Hal iserupa juga diraskan pejabat lain yang ikut disuntik pada pekan lalu. “Setelah menjalani suntikan vaksin saya tidak merasa efek atau reaksi dosis vaksin Covid-19,” sebutnya.
Gubernur Aceh berharap agar masyarakat tidak termakan informasi yang keliru terkait dampak dari penyuntikan dosis vaksin Covid-19.
“Kami yang sudah divaksin ini tidak ada efek sama sekali. Kalau informasi tidak jelas soal vaksinasi langsung dikonfirmasi ke Dinas Kesehatan, ke IDI, bahwa informasi yang benar itu seperti apa,” ujar Gubernur.

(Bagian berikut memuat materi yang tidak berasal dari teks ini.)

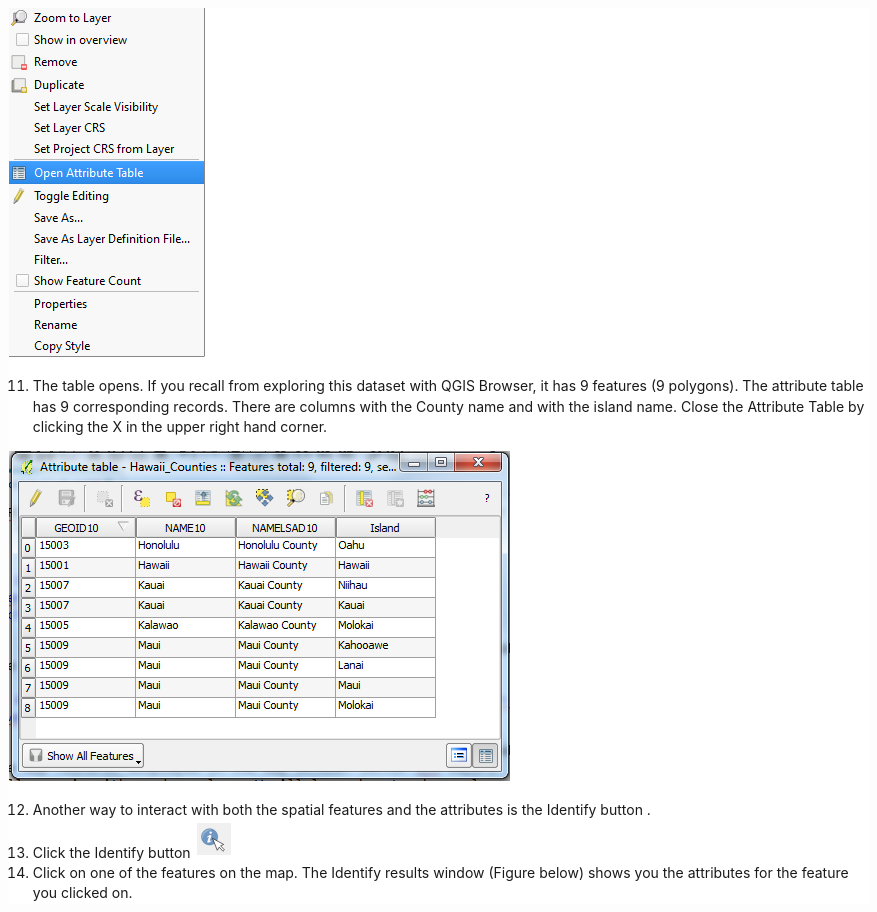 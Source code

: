 ![ Layer Context Menu ](figures/Layer_Context_Menu.png " Layer Context Menu ")

11.	The table opens. If you recall from exploring this dataset with QGIS Browser, it has 9 features (9 polygons). The attribute table has 9 corresponding records. There are columns with the County name and with the island name. Close the Attribute Table by clicking the X in the upper right hand corner.

![ Attribute Table ](figures/Attribute_Table.png " Attribute Table ")

12.	Another way to interact with both the spatial features and the attributes is the Identify button .
13.	Click the Identify button ![ Identify Button ](figures/Identify_Button.png " Identify Button ")
14.	Click on one of the features on the map. The Identify results window (Figure below) shows you the attributes for the feature you clicked on.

Tegaskan vaksin Sinovac halal
Dalam kesempatan tersebut Gubernur juga menjelaskan kembali bahwa penggunaan Vaksin Covid-19 jenis Sinovac telah mendapatkan sertifikat halal dari Majelis Ulama Indonesia (MUI).
Gubernur berharap, pada gilirannya seluruh masyarakat akan bersedia untuk divaksin sebagai ikhtiar bersama melawan pandemi Covid-19.
“Vaksinasi Covid-19 dilakukan untuk membentuk antibodi yang membuat sistem kekebalan tubuh mengenali dan mampu melawan saat terkena penyakit tersebut. Jika program vaksinasi sukses, maka pandemi Covid-19 dapat dikendalikan,” ungkapnya.
Vaksinasi Covid-19 di Aceh diperuntukkan kepada 3,7 juta warga dalam target waktu lima bulan ke depan terhitung 15 Januari 2021 lalu.